### DATA FOR THIS EXERCISE
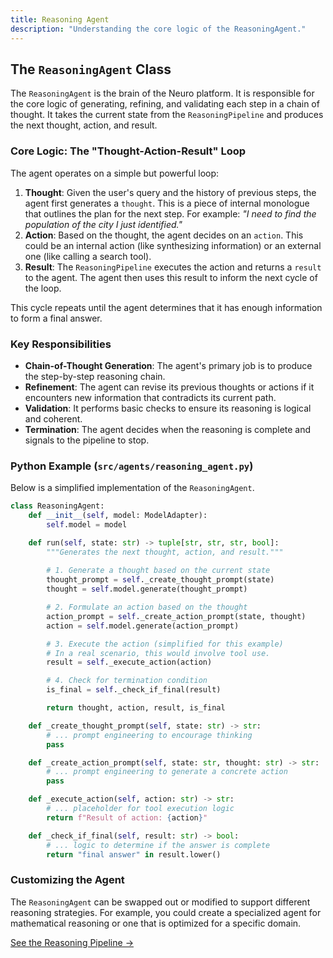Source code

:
 ```yaml
---
title: Reasoning Agent
description: "Understanding the core logic of the ReasoningAgent."
---
```


## The `ReasoningAgent` Class

The `ReasoningAgent` is the brain of the Neuro platform. It is responsible for the core logic of generating, refining, and validating each step in a chain of thought. It takes the current state from the `ReasoningPipeline` and produces the next thought, action, and result.

### Core Logic: The "Thought-Action-Result" Loop

The agent operates on a simple but powerful loop:

1.  **Thought**: Given the user's query and the history of previous steps, the agent first generates a `thought`. This is a piece of internal monologue that outlines the plan for the next step. For example: *"I need to find the population of the city I just identified."*
2.  **Action**: Based on the thought, the agent decides on an `action`. This could be an internal action (like synthesizing information) or an external one (like calling a search tool).
3.  **Result**: The `ReasoningPipeline` executes the action and returns a `result` to the agent. The agent then uses this result to inform the next cycle of the loop.

This cycle repeats until the agent determines that it has enough information to form a final answer.

### Key Responsibilities

- **Chain-of-Thought Generation**: The agent's primary job is to produce the step-by-step reasoning chain.
- **Refinement**: The agent can revise its previous thoughts or actions if it encounters new information that contradicts its current path.
- **Validation**: It performs basic checks to ensure its reasoning is logical and coherent.
- **Termination**: The agent decides when the reasoning is complete and signals to the pipeline to stop.

### Python Example (`src/agents/reasoning_agent.py`)

Below is a simplified implementation of the `ReasoningAgent`.

```python
class ReasoningAgent:
    def __init__(self, model: ModelAdapter):
        self.model = model

    def run(self, state: str) -> tuple[str, str, str, bool]:
        """Generates the next thought, action, and result."""
        
        # 1. Generate a thought based on the current state
        thought_prompt = self._create_thought_prompt(state)
        thought = self.model.generate(thought_prompt)

        # 2. Formulate an action based on the thought
        action_prompt = self._create_action_prompt(state, thought)
        action = self.model.generate(action_prompt)

        # 3. Execute the action (simplified for this example)
        # In a real scenario, this would involve tool use.
        result = self._execute_action(action)

        # 4. Check for termination condition
        is_final = self._check_if_final(result)

        return thought, action, result, is_final

    def _create_thought_prompt(self, state: str) -> str:
        # ... prompt engineering to encourage thinking
        pass

    def _create_action_prompt(self, state: str, thought: str) -> str:
        # ... prompt engineering to generate a concrete action
        pass

    def _execute_action(self, action: str) -> str:
        # ... placeholder for tool execution logic
        return f"Result of action: {action}"

    def _check_if_final(self, result: str) -> bool:
        # ... logic to determine if the answer is complete
        return "final answer" in result.lower()

```

### Customizing the Agent

The `ReasoningAgent` can be swapped out or modified to support different reasoning strategies. For example, you could create a specialized agent for mathematical reasoning or one that is optimized for a specific domain.

[See the Reasoning Pipeline →](./pipeline.md)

### TASK ITEM
Where an entry holds a picture, drop it and transcribe everything else exactly.

### RESPONSE
Source code

:
 ```yaml
---
title: Reasoning Agent
description: "Understanding the core logic of the ReasoningAgent."
---
```


## The `ReasoningAgent` Class

The `ReasoningAgent` is the brain of the Neuro platform. It is responsible for the core logic of generating, refining, and validating each step in a chain of thought. It takes the current state from the `ReasoningPipeline` and produces the next thought, action, and result.

### Core Logic: The "Thought-Action-Result" Loop

The agent operates on a simple but powerful loop:

1.  **Thought**: Given the user's query and the history of previous steps, the agent first generates a `thought`. This is a piece of internal monologue that outlines the plan for the next step. For example: *"I need to find the population of the city I just identified."*
2.  **Action**: Based on the thought, the agent decides on an `action`. This could be an internal action (like synthesizing information) or an external one (like calling a search tool).
3.  **Result**: The `ReasoningPipeline` executes the action and returns a `result` to the agent. The agent then uses this result to inform the next cycle of the loop.

This cycle repeats until the agent determines that it has enough information to form a final answer.

### Key Responsibilities

- **Chain-of-Thought Generation**: The agent's primary job is to produce the step-by-step reasoning chain.
- **Refinement**: The agent can revise its previous thoughts or actions if it encounters new information that contradicts its current path.
- **Validation**: It performs basic checks to ensure its reasoning is logical and coherent.
- **Termination**: The agent decides when the reasoning is complete and signals to the pipeline to stop.

### Python Example (`src/agents/reasoning_agent.py`)

Below is a simplified implementation of the `ReasoningAgent`.

```python
class ReasoningAgent:
    def __init__(self, model: ModelAdapter):
        self.model = model

    def run(self, state: str) -> tuple[str, str, str, bool]:
        """Generates the next thought, action, and result."""
        
        # 1. Generate a thought based on the current state
        thought_prompt = self._create_thought_prompt(state)
        thought = self.model.generate(thought_prompt)

        # 2. Formulate an action based on the thought
        action_prompt = self._create_action_prompt(state, thought)
        action = self.model.generate(action_prompt)

        # 3. Execute the action (simplified for this example)
        # In a real scenario, this would involve tool use.
        result = self._execute_action(action)

        # 4. Check for termination condition
        is_final = self._check_if_final(result)

        return thought, action, result, is_final

    def _create_thought_prompt(self, state: str) -> str:
        # ... prompt engineering to encourage thinking
        pass

    def _create_action_prompt(self, state: str, thought: str) -> str:
        # ... prompt engineering to generate a concrete action
        pass

    def _execute_action(self, action: str) -> str:
        # ... placeholder for tool execution logic
        return f"Result of action: {action}"

    def _check_if_final(self, result: str) -> bool:
        # ... logic to determine if the answer is complete
        return "final answer" in result.lower()

```

### Customizing the Agent

The `ReasoningAgent` can be swapped out or modified to support different reasoning strategies. For example, you could create a specialized agent for mathematical reasoning or one that is optimized for a specific domain.

[See the Reasoning Pipeline →](./pipeline.md)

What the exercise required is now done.